REQUIRED ACTION: Search through the entries for the word "Communication" and copy every line that has it.

DATASET RECORDS START

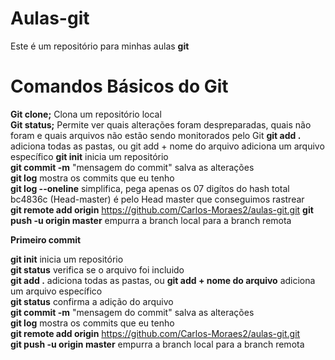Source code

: # Aulas-git
Este é um repositório para minhas aulas **git**
# Comandos Básicos do Git 
**Git clone;** Clona um repositório local<br/>
**Git status;** Permite ver quais alterações foram 
despreparadas, quais não foram e quais arquivos não estão sendo monitorados pelo Git
**git add .** adiciona todas as pastas, ou git add + nome do arquivo adiciona um arquivo específico
**git init** inicia um repositório <br/>
**git commit -m** "mensagem do commit" salva as alterações <br/> 
**git log**  mostra os commits que eu tenho <br/> 
**git log --oneline** simplifica, pega apenas  os 07 digítos do hash total bc4836c (Head-master) é pelo Head master que conseguimos rastrear<br/> 
**git remote add origin** https://github.com/Carlos-Moraes2/aulas-git.git
**git push -u origin master** empurra a branch local para a branch remota


**Primeiro commit**


**git init** inicia um repositório <br/>
**git status**  verifica se o arquivo foi incluido <br/>
**git add .** adiciona todas as pastas, ou **git add + nome do arquivo** adiciona um arquivo específico <br/> 
**git status**  confirma a adição do arquivo <br/> 
**git commit -m** "mensagem do commit" salva as alterações <br/> 
**git log**  mostra os commits que eu tenho <br/> 
**git remote add origin** https://github.com/Carlos-Moraes2/aulas-git.git <br/> 
**git push -u origin master** empurra a branch local para a branch remota



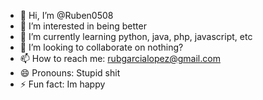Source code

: - 👋 Hi, I’m @Ruben0508
- 👀 I’m interested in being better
- 🌱 I’m currently learning python, java, php, javascript, etc
- 💞️ I’m looking to collaborate on nothing?
- 📫 How to reach me: rubgarcialopez@gmail.com
- 😄 Pronouns: Stupid shit
- ⚡ Fun fact: Im happy

<!---
Ruben0508/Ruben0508 is a ✨ special ✨ repository because its `README.md` (this file) appears on your GitHub profile.
You can click the Preview link to take a look at your changes.
--->
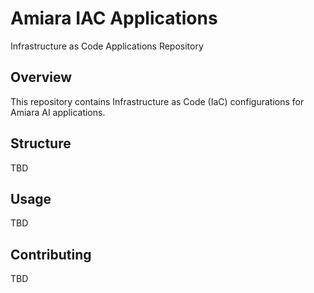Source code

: # Amiara IAC Applications

Infrastructure as Code Applications Repository

## Overview
This repository contains Infrastructure as Code (IaC) configurations for Amiara AI applications.

## Structure
TBD

## Usage
TBD

## Contributing
TBD
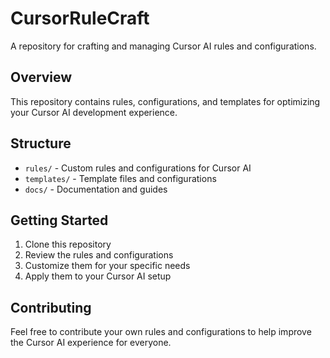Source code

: # CursorRuleCraft

A repository for crafting and managing Cursor AI rules and configurations.

## Overview

This repository contains rules, configurations, and templates for optimizing your Cursor AI development experience.

## Structure

- `rules/` - Custom rules and configurations for Cursor AI
- `templates/` - Template files and configurations
- `docs/` - Documentation and guides

## Getting Started

1. Clone this repository
2. Review the rules and configurations
3. Customize them for your specific needs
4. Apply them to your Cursor AI setup

## Contributing

Feel free to contribute your own rules and configurations to help improve the Cursor AI experience for everyone.

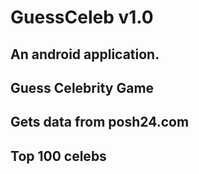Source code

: # GuessCeleb v1.0
## An android application.
## Guess Celebrity Game
## Gets data from posh24.com
## Top 100 celebs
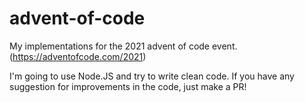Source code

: # advent-of-code
My implementations for the 2021 advent of code event. (https://adventofcode.com/2021)

I'm going to use Node.JS and try to write clean code. If you have any suggestion 
for improvements in the code, just make a PR!
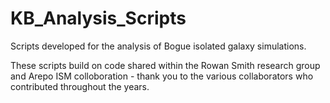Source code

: # KB_Analysis_Scripts
Scripts developed for the analysis of Bogue isolated galaxy simulations. 

These scripts build on code shared within the Rowan Smith research group and Arepo ISM colloboration - thank you to the various collaborators who contributed throughout the years.
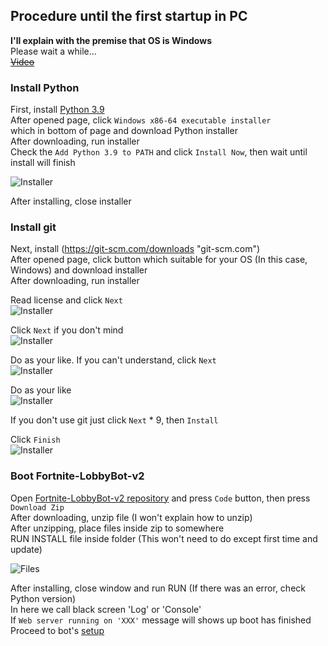 ## Procedure until the first startup in PC
**I'll explain with the premise that OS is Windows**  
Please wait a while...  
~~[Video]()~~  

### Install Python
First, install [Python 3.9](https://www.python.org/downloads/release/python-3913 "python.org")  
After opened page, click `Windows x86-64 executable installer`  
which in bottom of page and download Python installer  
After downloading, run installer  
Check the `Add Python 3.9 to PATH` and click `Install Now`, then wait until install will finish  

![Installer](https://user-images.githubusercontent.com/53356872/103261052-5527af00-49e3-11eb-8657-73d7dfd064d5.png)  

After installing, close installer 

### Install git
Next, install (https://git-scm.com/downloads "git-scm.com")  
After opened page, click button which suitable for your OS (In this case, Windows) and download installer  
After downloading, run installer  

Read license and click `Next`  
![Installer](https://user-images.githubusercontent.com/53356872/104095053-185b9200-52d8-11eb-8f8b-3ca7b1c6e39e.png)  

Click `Next` if you don't mind  
![Installer](https://user-images.githubusercontent.com/53356872/104095103-5d7fc400-52d8-11eb-90e1-f00b5c378b7b.png)  

Do as your like. If you can't understand, click `Next`  
![Installer](https://user-images.githubusercontent.com/53356872/104095141-94ee7080-52d8-11eb-89a8-1514b0c9b48f.png)  

Do as your like  
![Installer](https://user-images.githubusercontent.com/53356872/104095174-b51e2f80-52d8-11eb-98d0-8fc062e133b2.png)  

If you don't use git just click `Next` * 9, then `Install`

Click `Finish`  
![Installer](https://user-images.githubusercontent.com/53356872/104095506-86a15400-52da-11eb-8545-8a089c29a714.png)  

### Boot Fortnite-LobbyBot-v2
Open [Fortnite-LobbyBot-v2 repository](https://github.com/gomashio1596/Fortnite-LobbyBot-v2 "github.com") and press `Code` button, then press `Download Zip`  
After downloading, unzip file (I won't explain how to unzip)  
After unzipping, place files inside zip to somewhere  
RUN INSTALL file inside folder (This won't need to do except first time and update)  

![Files](https://user-images.githubusercontent.com/53356872/104012669-91cd8480-51f3-11eb-9ae6-8dba0e75b927.png)  

After installing, close window and run RUN (If there was an error, check Python version)  
In here we call black screen 'Log' or 'Console'  
If `Web server running on 'XXX'` message will shows up boot has finished  
Proceed to bot's [setup](setup.md#Procedure-to-setup "setup.md")  
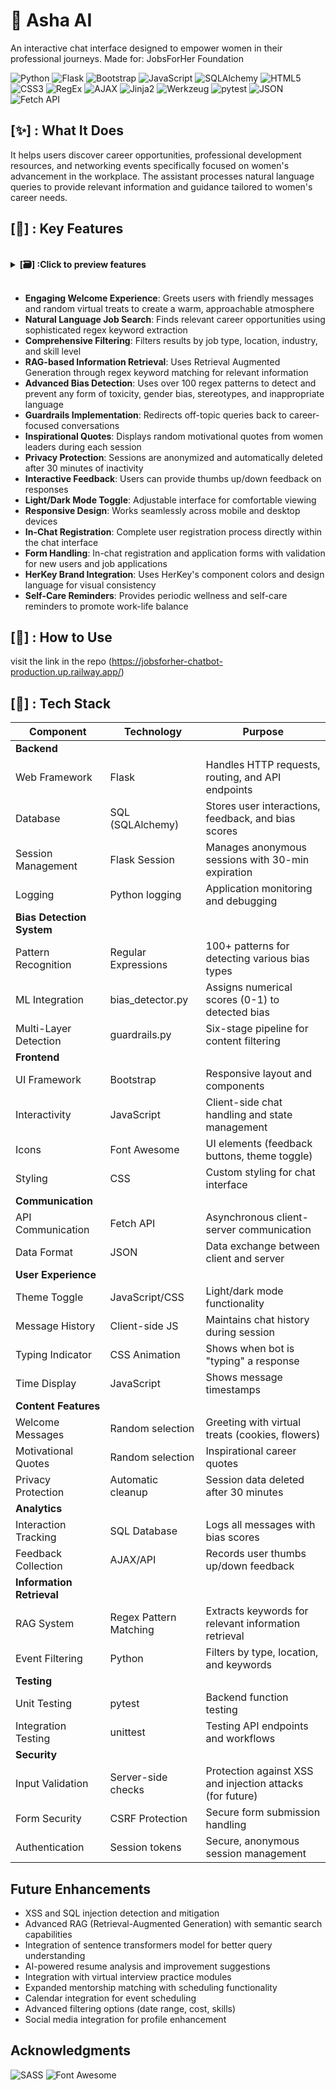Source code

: # 🎴 Asha AI
An interactive chat interface designed to empower women in their professional journeys.
Made for: JobsForHer Foundation 

![Python](https://img.shields.io/badge/python-3.7+-blue.svg)
![Flask](https://img.shields.io/badge/flask-2.0.1-lightgrey.svg)
![Bootstrap](https://img.shields.io/badge/bootstrap-5.0.2-purple.svg)
![JavaScript](https://img.shields.io/badge/javascript-ES6+-yellow.svg)
![SQLAlchemy](https://img.shields.io/badge/sqlalchemy-1.4.23-red.svg)
![HTML5](https://img.shields.io/badge/html-5-orange.svg)
![CSS3](https://img.shields.io/badge/css-3-blue.svg)
![RegEx](https://img.shields.io/badge/regex-100+_patterns-brightgreen.svg)
![AJAX](https://img.shields.io/badge/ajax-asynchronous-blueviolet.svg)
![Jinja2](https://img.shields.io/badge/jinja-3.0.1-red.svg)
![Werkzeug](https://img.shields.io/badge/werkzeug-2.0.1-blue.svg)
![pytest](https://img.shields.io/badge/pytest-6.2.5-green.svg)
![JSON](https://img.shields.io/badge/json-structured_data-brightgreen.svg)
![Fetch API](https://img.shields.io/badge/fetch_api-native-orange.svg)



## [✨] : What It Does

It helps users discover career opportunities, professional development resources, and networking events specifically focused on women's advancement in the workplace. 
The assistant processes natural language queries to provide relevant information and guidance tailored to women's career needs.

## [🎯] : Key Features
<br>
<details>
<br><br><summary> <b>[🗃️] :Click to preview features </b> </summary> 
<br>
<b>Initial page:</b>
<br>
<img width ="500" src="https://github.com/user-attachments/assets/c8a3b562-aec6-4585-b8d2-4afc0c7634c2" alt="/info"/>
<br><br>
<b>Job Search</b>
<br>
<img width="500" src="https://github.com/user-attachments/assets/0ee0247a-4df4-46db-91c0-58987666f4a4" alt="/store"/>
<br><br>
<b>Hallucination Handling</b>
<br>
<img width="500" src="https://github.com/user-attachments/assets/b8f10ff9-d70e-48f7-93e4-63393abc3a89" alt="/queue"/>
<br><br>
<b>In-Chat Registration for new users</b>
<br>
<img width="500" src="https://github.com/user-attachments/assets/1d92bd58-be7b-4100-98c0-f73cd0f0e4de" alt="/queue"/>
<hr>
</details>
<br>

- **Engaging Welcome Experience**: Greets users with friendly messages and random virtual treats to create a warm, approachable atmosphere
- **Natural Language Job Search**: Finds relevant career opportunities using sophisticated regex keyword extraction
- **Comprehensive Filtering**: Filters results by job type, location, industry, and skill level
- **RAG-based Information Retrieval**: Uses Retrieval Augmented Generation through regex keyword matching for relevant information
- **Advanced Bias Detection**: Uses over 100 regex patterns to detect and prevent any form of toxicity, gender bias, stereotypes, and inappropriate language
- **Guardrails Implementation**: Redirects off-topic queries back to career-focused conversations
- **Inspirational Quotes**: Displays random motivational quotes from women leaders during each session
- **Privacy Protection**: Sessions are anonymized and automatically deleted after 30 minutes of inactivity
- **Interactive Feedback**: Users can provide thumbs up/down feedback on responses
- **Light/Dark Mode Toggle**: Adjustable interface for comfortable viewing
- **Responsive Design**: Works seamlessly across mobile and desktop devices
- **In-Chat Registration**: Complete user registration process directly within the chat interface
- **Form Handling**: In-chat registration and application forms with validation for new users and job applications
- **HerKey Brand Integration**: Uses HerKey's component colors and design language for visual consistency
- **Self-Care Reminders**: Provides periodic wellness and self-care reminders to promote work-life balance



## [🚀] : How to Use
visit the link in the repo (https://jobsforher-chatbot-production.up.railway.app/)

## [🔧] : Tech Stack

| Component | Technology | Purpose |
|-----------|------------|---------|
| **Backend** 
| Web Framework | Flask | Handles HTTP requests, routing, and API endpoints |
| Database | SQL (SQLAlchemy) | Stores user interactions, feedback, and bias scores |
| Session Management | Flask Session | Manages anonymous sessions with 30-min expiration |
| Logging | Python logging | Application monitoring and debugging |
| **Bias Detection System** |  |  |
| Pattern Recognition | Regular Expressions | 100+ patterns for detecting various bias types |
| ML Integration | bias_detector.py | Assigns numerical scores (0-1) to detected bias |
| Multi-Layer Detection | guardrails.py | Six-stage pipeline for content filtering |
| **Frontend** |  |  |
| UI Framework | Bootstrap | Responsive layout and components |
| Interactivity | JavaScript | Client-side chat handling and state management |
| Icons | Font Awesome | UI elements (feedback buttons, theme toggle) |
| Styling | CSS | Custom styling for chat interface |
| **Communication** |  |  |
| API Communication | Fetch API | Asynchronous client-server communication |
| Data Format | JSON | Data exchange between client and server |
| **User Experience** |  |  |
| Theme Toggle | JavaScript/CSS | Light/dark mode functionality |
| Message History | Client-side JS | Maintains chat history during session |
| Typing Indicator | CSS Animation | Shows when bot is "typing" a response |
| Time Display | JavaScript | Shows message timestamps |
| **Content Features** |  |  |
| Welcome Messages | Random selection | Greeting with virtual treats (cookies, flowers) |
| Motivational Quotes | Random selection | Inspirational career quotes |
| Privacy Protection | Automatic cleanup | Session data deleted after 30 minutes |
| **Analytics** |  |  |
| Interaction Tracking | SQL Database | Logs all messages with bias scores |
| Feedback Collection | AJAX/API | Records user thumbs up/down feedback |
| **Information Retrieval** |  |  |
| RAG System | Regex Pattern Matching | Extracts keywords for relevant information retrieval |
| Event Filtering | Python | Filters by type, location, and keywords |
| **Testing** |  |  |
| Unit Testing | pytest | Backend function testing |
| Integration Testing | unittest | Testing API endpoints and workflows |
| **Security** |  |  |
| Input Validation | Server-side checks | Protection against XSS and injection attacks (for future)|
| Form Security | CSRF Protection | Secure form submission handling |
| Authentication | Session tokens | Secure, anonymous session management |

## Future Enhancements
- XSS and SQL injection detection and mitigation
- Advanced RAG (Retrieval-Augmented Generation) with semantic search capabilities
- Integration of sentence transformers model for better query understanding
- AI-powered resume analysis and improvement suggestions
- Integration with virtual interview practice modules
- Expanded mentorship matching with scheduling functionality
- Calendar integration for event scheduling
- Advanced filtering options (date range, cost, skills)
- Social media integration for profile enhancement

## Acknowledgments
![SASS](https://img.shields.io/badge/sass-1.45.0-pink.svg)
![Font Awesome](https://img.shields.io/badge/font_awesome-6.0.0-green.svg)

DATASET RECORDS END

EXERCISE SOLUTION:
| **Communication** |  |  |
| API Communication | Fetch API | Asynchronous client-server communication |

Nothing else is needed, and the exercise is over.